- [TASK GOAL] Line filter on the word "level": copy each matching line from the entries.

- [PROVIDED MATERIAL]

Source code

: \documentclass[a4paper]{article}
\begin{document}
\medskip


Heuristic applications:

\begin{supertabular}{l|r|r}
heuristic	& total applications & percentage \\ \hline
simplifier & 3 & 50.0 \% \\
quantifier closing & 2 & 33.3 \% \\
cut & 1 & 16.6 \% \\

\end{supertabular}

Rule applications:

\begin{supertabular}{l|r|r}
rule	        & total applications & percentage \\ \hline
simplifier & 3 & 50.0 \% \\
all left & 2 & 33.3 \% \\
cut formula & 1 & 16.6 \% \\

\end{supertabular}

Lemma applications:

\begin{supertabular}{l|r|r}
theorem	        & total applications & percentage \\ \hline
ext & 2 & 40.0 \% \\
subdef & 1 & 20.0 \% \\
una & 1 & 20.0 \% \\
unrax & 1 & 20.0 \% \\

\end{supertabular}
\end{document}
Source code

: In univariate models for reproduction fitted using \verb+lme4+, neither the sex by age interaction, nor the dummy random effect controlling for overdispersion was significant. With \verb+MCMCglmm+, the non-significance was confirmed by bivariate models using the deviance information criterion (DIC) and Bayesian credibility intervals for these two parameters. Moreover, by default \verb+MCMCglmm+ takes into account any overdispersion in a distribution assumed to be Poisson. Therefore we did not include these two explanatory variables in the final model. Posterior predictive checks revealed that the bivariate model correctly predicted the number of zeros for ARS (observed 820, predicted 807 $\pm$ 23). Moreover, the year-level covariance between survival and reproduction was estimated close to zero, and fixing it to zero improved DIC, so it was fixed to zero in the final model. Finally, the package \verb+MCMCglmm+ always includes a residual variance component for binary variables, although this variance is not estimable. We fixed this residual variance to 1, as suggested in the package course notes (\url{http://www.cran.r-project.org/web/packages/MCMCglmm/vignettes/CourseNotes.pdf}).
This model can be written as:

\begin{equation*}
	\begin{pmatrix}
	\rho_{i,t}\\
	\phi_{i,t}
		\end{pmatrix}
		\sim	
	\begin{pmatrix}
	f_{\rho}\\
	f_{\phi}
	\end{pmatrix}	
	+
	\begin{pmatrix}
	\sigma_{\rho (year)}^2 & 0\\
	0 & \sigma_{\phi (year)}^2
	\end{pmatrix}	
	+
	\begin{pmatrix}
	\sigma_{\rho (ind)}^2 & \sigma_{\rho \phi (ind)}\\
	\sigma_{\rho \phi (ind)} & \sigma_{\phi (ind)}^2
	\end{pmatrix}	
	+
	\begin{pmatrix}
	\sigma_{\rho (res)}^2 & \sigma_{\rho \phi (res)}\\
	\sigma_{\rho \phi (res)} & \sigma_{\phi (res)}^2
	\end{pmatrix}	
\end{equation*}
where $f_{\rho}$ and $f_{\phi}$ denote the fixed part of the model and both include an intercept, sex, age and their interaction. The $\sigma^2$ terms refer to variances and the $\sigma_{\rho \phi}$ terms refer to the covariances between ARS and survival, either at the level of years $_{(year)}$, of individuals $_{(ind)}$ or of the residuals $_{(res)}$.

- [EXERCISE RESULT]
: In univariate models for reproduction fitted using \verb+lme4+, neither the sex by age interaction, nor the dummy random effect controlling for overdispersion was significant. With \verb+MCMCglmm+, the non-significance was confirmed by bivariate models using the deviance information criterion (DIC) and Bayesian credibility intervals for these two parameters. Moreover, by default \verb+MCMCglmm+ takes into account any overdispersion in a distribution assumed to be Poisson. Therefore we did not include these two explanatory variables in the final model. Posterior predictive checks revealed that the bivariate model correctly predicted the number of zeros for ARS (observed 820, predicted 807 $\pm$ 23). Moreover, the year-level covariance between survival and reproduction was estimated close to zero, and fixing it to zero improved DIC, so it was fixed to zero in the final model. Finally, the package \verb+MCMCglmm+ always includes a residual variance component for binary variables, although this variance is not estimable. We fixed this residual variance to 1, as suggested in the package course notes (\url{http://www.cran.r-project.org/web/packages/MCMCglmm/vignettes/CourseNotes.pdf}).
where $f_{\rho}$ and $f_{\phi}$ denote the fixed part of the model and both include an intercept, sex, age and their interaction. The $\sigma^2$ terms refer to variances and the $\sigma_{\rho \phi}$ terms refer to the covariances between ARS and survival, either at the level of years $_{(year)}$, of individuals $_{(ind)}$ or of the residuals $_{(res)}$.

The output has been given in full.